(Exercise directions)
Here are some records. Copy each one exactly.

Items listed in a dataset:
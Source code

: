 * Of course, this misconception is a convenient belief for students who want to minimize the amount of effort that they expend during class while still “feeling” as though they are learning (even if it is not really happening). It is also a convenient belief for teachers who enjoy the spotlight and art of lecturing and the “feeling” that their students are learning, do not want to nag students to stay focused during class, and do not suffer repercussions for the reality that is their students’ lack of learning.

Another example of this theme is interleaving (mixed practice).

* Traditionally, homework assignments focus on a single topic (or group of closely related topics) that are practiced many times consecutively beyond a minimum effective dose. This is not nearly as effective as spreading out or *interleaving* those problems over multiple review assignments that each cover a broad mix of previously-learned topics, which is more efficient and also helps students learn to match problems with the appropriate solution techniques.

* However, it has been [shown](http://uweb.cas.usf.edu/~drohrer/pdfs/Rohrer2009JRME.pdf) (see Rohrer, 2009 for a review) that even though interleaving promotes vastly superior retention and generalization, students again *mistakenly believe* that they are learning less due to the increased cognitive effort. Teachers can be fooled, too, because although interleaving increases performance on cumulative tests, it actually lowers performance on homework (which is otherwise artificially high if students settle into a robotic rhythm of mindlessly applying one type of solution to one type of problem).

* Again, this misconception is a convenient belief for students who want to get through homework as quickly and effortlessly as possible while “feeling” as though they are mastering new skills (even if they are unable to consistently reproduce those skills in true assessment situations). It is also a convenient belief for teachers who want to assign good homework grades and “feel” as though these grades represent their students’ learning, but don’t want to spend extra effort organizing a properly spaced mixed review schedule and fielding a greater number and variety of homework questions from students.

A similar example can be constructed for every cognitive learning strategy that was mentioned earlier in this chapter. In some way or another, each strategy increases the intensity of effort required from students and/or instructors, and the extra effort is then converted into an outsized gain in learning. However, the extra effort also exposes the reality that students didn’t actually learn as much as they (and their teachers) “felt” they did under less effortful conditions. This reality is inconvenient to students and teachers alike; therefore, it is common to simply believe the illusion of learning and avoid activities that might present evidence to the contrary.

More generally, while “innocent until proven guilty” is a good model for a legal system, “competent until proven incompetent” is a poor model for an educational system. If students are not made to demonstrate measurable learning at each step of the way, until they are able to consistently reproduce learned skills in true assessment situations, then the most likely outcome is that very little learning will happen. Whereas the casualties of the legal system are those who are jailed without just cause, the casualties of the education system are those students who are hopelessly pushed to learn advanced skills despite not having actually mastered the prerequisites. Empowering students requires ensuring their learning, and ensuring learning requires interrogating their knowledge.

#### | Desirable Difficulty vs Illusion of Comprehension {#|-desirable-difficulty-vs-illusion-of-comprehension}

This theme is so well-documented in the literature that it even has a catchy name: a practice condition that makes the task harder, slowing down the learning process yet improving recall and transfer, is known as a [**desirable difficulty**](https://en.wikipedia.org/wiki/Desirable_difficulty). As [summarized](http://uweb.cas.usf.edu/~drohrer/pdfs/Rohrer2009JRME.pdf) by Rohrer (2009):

(Answer)
Source code

: * Of course, this misconception is a convenient belief for students who want to minimize the amount of effort that they expend during class while still “feeling” as though they are learning (even if it is not really happening). It is also a convenient belief for teachers who enjoy the spotlight and art of lecturing and the “feeling” that their students are learning, do not want to nag students to stay focused during class, and do not suffer repercussions for the reality that is their students’ lack of learning.

Another example of this theme is interleaving (mixed practice).

* Traditionally, homework assignments focus on a single topic (or group of closely related topics) that are practiced many times consecutively beyond a minimum effective dose. This is not nearly as effective as spreading out or *interleaving* those problems over multiple review assignments that each cover a broad mix of previously-learned topics, which is more efficient and also helps students learn to match problems with the appropriate solution techniques.

* However, it has been [shown](http://uweb.cas.usf.edu/~drohrer/pdfs/Rohrer2009JRME.pdf) (see Rohrer, 2009 for a review) that even though interleaving promotes vastly superior retention and generalization, students again *mistakenly believe* that they are learning less due to the increased cognitive effort. Teachers can be fooled, too, because although interleaving increases performance on cumulative tests, it actually lowers performance on homework (which is otherwise artificially high if students settle into a robotic rhythm of mindlessly applying one type of solution to one type of problem).

* Again, this misconception is a convenient belief for students who want to get through homework as quickly and effortlessly as possible while “feeling” as though they are mastering new skills (even if they are unable to consistently reproduce those skills in true assessment situations). It is also a convenient belief for teachers who want to assign good homework grades and “feel” as though these grades represent their students’ learning, but don’t want to spend extra effort organizing a properly spaced mixed review schedule and fielding a greater number and variety of homework questions from students.

A similar example can be constructed for every cognitive learning strategy that was mentioned earlier in this chapter. In some way or another, each strategy increases the intensity of effort required from students and/or instructors, and the extra effort is then converted into an outsized gain in learning. However, the extra effort also exposes the reality that students didn’t actually learn as much as they (and their teachers) “felt” they did under less effortful conditions. This reality is inconvenient to students and teachers alike; therefore, it is common to simply believe the illusion of learning and avoid activities that might present evidence to the contrary.

More generally, while “innocent until proven guilty” is a good model for a legal system, “competent until proven incompetent” is a poor model for an educational system. If students are not made to demonstrate measurable learning at each step of the way, until they are able to consistently reproduce learned skills in true assessment situations, then the most likely outcome is that very little learning will happen. Whereas the casualties of the legal system are those who are jailed without just cause, the casualties of the education system are those students who are hopelessly pushed to learn advanced skills despite not having actually mastered the prerequisites. Empowering students requires ensuring their learning, and ensuring learning requires interrogating their knowledge.

#### | Desirable Difficulty vs Illusion of Comprehension {#|-desirable-difficulty-vs-illusion-of-comprehension}

This theme is so well-documented in the literature that it even has a catchy name: a practice condition that makes the task harder, slowing down the learning process yet improving recall and transfer, is known as a [**desirable difficulty**](https://en.wikipedia.org/wiki/Desirable_difficulty). As [summarized](http://uweb.cas.usf.edu/~drohrer/pdfs/Rohrer2009JRME.pdf) by Rohrer (2009):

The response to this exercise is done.